Introducing hybrid access mode for AWS Glue Data Catalog to secure access using AWS Lake Formation and IAM and Amazon S3 policies
AWS Lake Formation helps you centrally govern, secure, and globally share data for analytics and machine learning. With Lake Formation, you can manage access control for your data lake data in Amazon Simple Storage Service (Amazon S3) and its metadata in AWS Glue Data Catalog in one place with familiar database-style features. You can use fine-grained data access control to verify that the right users have access to the right data down to the cell level of tables. Lake Formation also makes it simpler to share data internally across your organization and externally. Further, Lake Formation integrates with AWS analytics services such as Amazon Athena, Amazon Redshift Spectrum, Amazon EMR, and AWS Glue ETL for Apache Spark. These services allow querying Lake Formation managed tables, thus helping you extract business insights from the data quickly and securely.
Before the introduction of Lake Formation and its database-style permissions for data lakes, you had to manage access to your data in the data lake and its metadata separately through AWS Identity and Access Management (IAM) policies and S3 bucket policies. With an IAM and Amazon S3 access control mechanism, which is more complex and less granular compared to Lake Formation, you need more time to migrate to Lake Formation because a given database or table in the data lake could have its access controlled by either IAM and S3 policies or Lake Formation policies, but not both. Also, various use cases operate on the data lakes. Migrating all use cases from one permissions model to another in a single step without disruption was challenging for operations teams.
To ease the transition of data lake permissions from an IAM and S3 model to Lake Formation, we’re introducing a hybrid access mode for AWS Glue Data Catalog. Please refer to the What’s New and documentation. This feature lets you secure and access the cataloged data using both Lake Formation permissions and IAM and S3 permissions. Hybrid access mode allows data administrators to onboard Lake Formation permissions selectively and incrementally, focusing on one data lake use case at a time. For example, say you have an existing extract, transform and load (ETL) data pipeline that uses the IAM and S3 policies to manage data access. Now you want to allow your data analysts to explore or query the same data using Amazon Athena. You can grant access to the data analysts using Lake Formation permissions, to include fine-grained controls as needed, without changing access for your ETL data pipelines.
Hybrid access mode allows both permission models to exist for the same database and tables, providing greater flexibility in how you manage user access. While this feature opens two doors for a Data Catalog resource, an IAM user or role can access the resource using only one of the two permissions. After Lake Formation permission is enabled for an IAM principal, authorization is completely managed by Lake Formation and existing IAM and S3 policies are ignored.
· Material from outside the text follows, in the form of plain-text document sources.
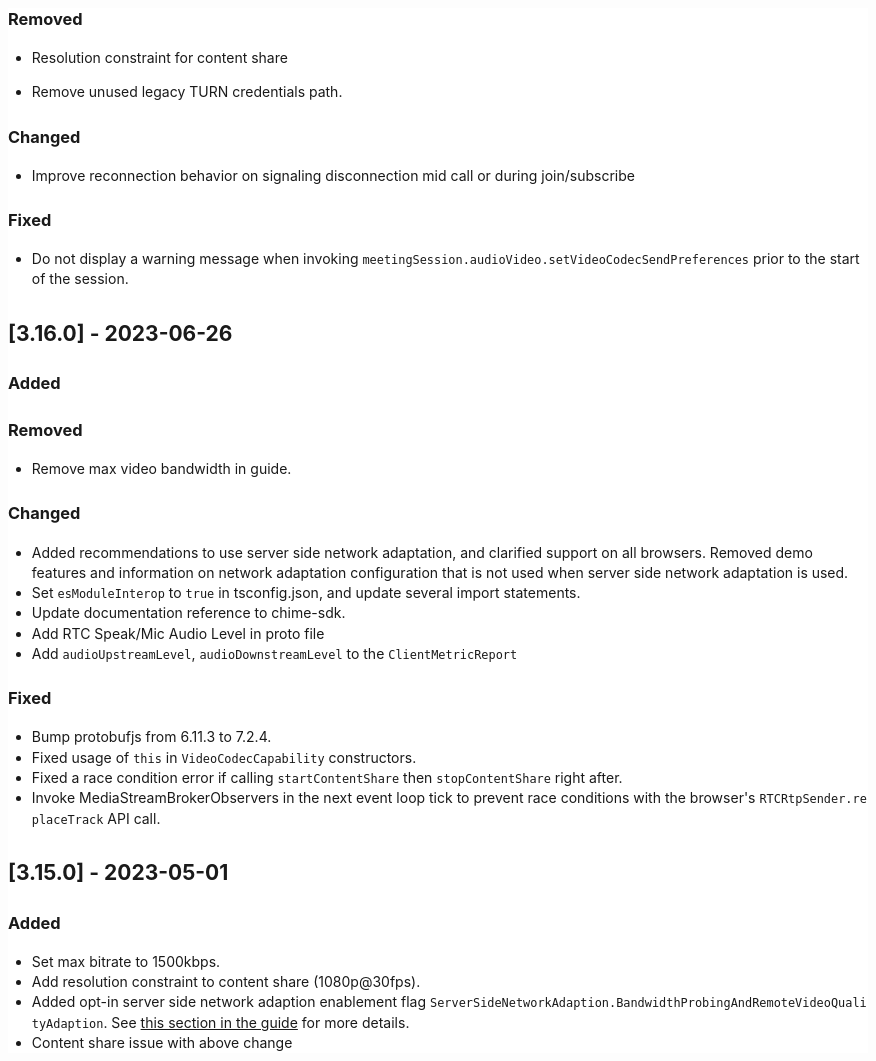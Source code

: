 ### Removed

- Resolution constraint for content share

- Remove unused legacy TURN credentials path.

### Changed

- Improve reconnection behavior on signaling disconnection mid call or during join/subscribe

### Fixed

- Do not display a warning message when invoking `meetingSession.audioVideo.setVideoCodecSendPreferences` prior to the start of the session.

## [3.16.0] - 2023-06-26

### Added

### Removed

- Remove max video bandwidth in guide.

### Changed

- Added recommendations to use server side network adaptation, and clarified support on all browsers. Removed demo features and information on network adaptation configuration that is not used when server side network adaptation is used.
- Set `esModuleInterop` to `true` in tsconfig.json, and update several import statements.
- Update documentation reference to chime-sdk.
- Add RTC Speak/Mic Audio Level in proto file
- Add `audioUpstreamLevel`, `audioDownstreamLevel` to the `ClientMetricReport`

### Fixed

- Bump protobufjs from 6.11.3 to 7.2.4.
- Fixed usage of `this` in `VideoCodecCapability` constructors.
- Fixed a race condition error if calling `startContentShare` then `stopContentShare` right after.
- Invoke MediaStreamBrokerObservers in the next event loop tick to prevent race conditions with the browser's `RTCRtpSender.replaceTrack` API call.

## [3.15.0] - 2023-05-01

### Added

- Set max bitrate to 1500kbps.
- Add resolution constraint to content share (1080p@30fps).
- Added opt-in server side network adaption enablement flag `ServerSideNetworkAdaption.BandwidthProbingAndRemoteVideoQualityAdaption`. See [this section in the guide](https://aws.github.io/amazon-chime-sdk-js/modules/prioritybased_downlink_policy.html#server-side-network-adaption) for more details.
- Content share issue with above change
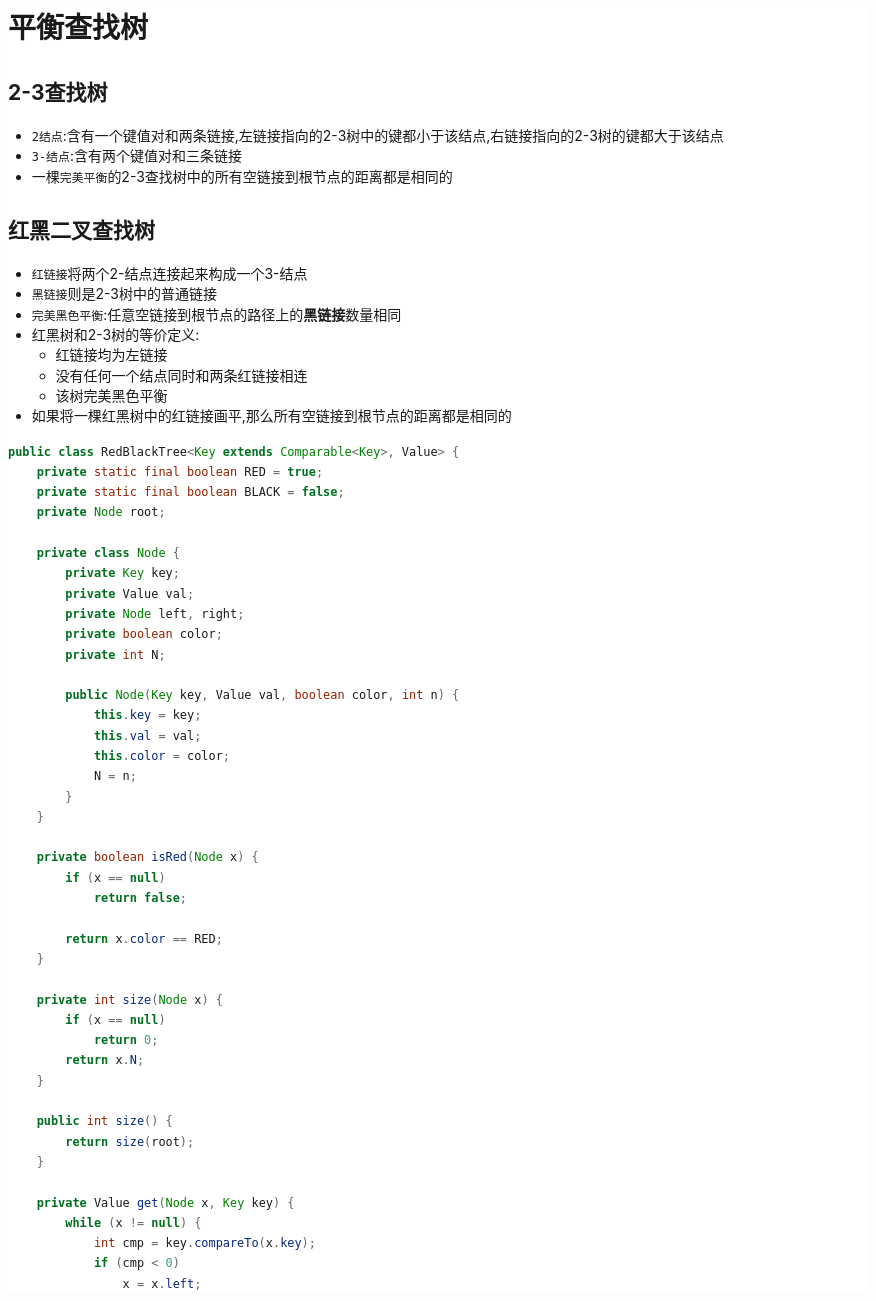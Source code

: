 # 平衡查找树

## 2-3查找树
* `2结点`:含有一个键值对和两条链接,左链接指向的2-3树中的键都小于该结点,右链接指向的2-3树的键都大于该结点
* `3-结点`:含有两个键值对和三条链接
* 一棵`完美平衡`的2-3查找树中的所有空链接到根节点的距离都是相同的

## 红黑二叉查找树

* `红链接`将两个2-结点连接起来构成一个3-结点
* `黑链接`则是2-3树中的普通链接
* `完美黑色平衡`:任意空链接到根节点的路径上的**黑链接**数量相同
* 红黑树和2-3树的等价定义:
    * 红链接均为左链接
    * 没有任何一个结点同时和两条红链接相连
    * 该树完美黑色平衡
* 如果将一棵红黑树中的红链接画平,那么所有空链接到根节点的距离都是相同的


```java
public class RedBlackTree<Key extends Comparable<Key>, Value> {
    private static final boolean RED = true;
    private static final boolean BLACK = false;
    private Node root;

    private class Node {
        private Key key;
        private Value val;
        private Node left, right;
        private boolean color;
        private int N;

        public Node(Key key, Value val, boolean color, int n) {
            this.key = key;
            this.val = val;
            this.color = color;
            N = n;
        }
    }

    private boolean isRed(Node x) {
        if (x == null)
            return false;

        return x.color == RED;
    }

    private int size(Node x) {
        if (x == null)
            return 0;
        return x.N;
    }

    public int size() {
        return size(root);
    }

    private Value get(Node x, Key key) {
        while (x != null) {
            int cmp = key.compareTo(x.key);
            if (cmp < 0)
                x = x.left;
```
AWS CloudTrail logs provide the complete details of the Data Catalog resource access in Lake Formation logs and S3 access logs.
In this blog post, we walk you through the instructions to onboard Lake Formation permissions in hybrid access mode for selected users while the database is already accessible to other users through IAM and S3 permissions. We will review the instructions to set-up hybrid access mode within an AWS account and between two accounts.
Scenario 1 – Hybrid access mode within an AWS account
In this scenario, we walk you through the steps to start adding users with Lake Formation permissions for a database in Data Catalog that’s accessed using IAM and S3 policy permissions. For our illustration, we use two personas:
Data-Engineer, who has coarse grained permissions using an IAM policy and an S3 bucket policy to run an AWS Glue ETL job and
Data-Analyst, whom we will onboard with fine grained Lake Formation permissions to query the database using Amazon Athena.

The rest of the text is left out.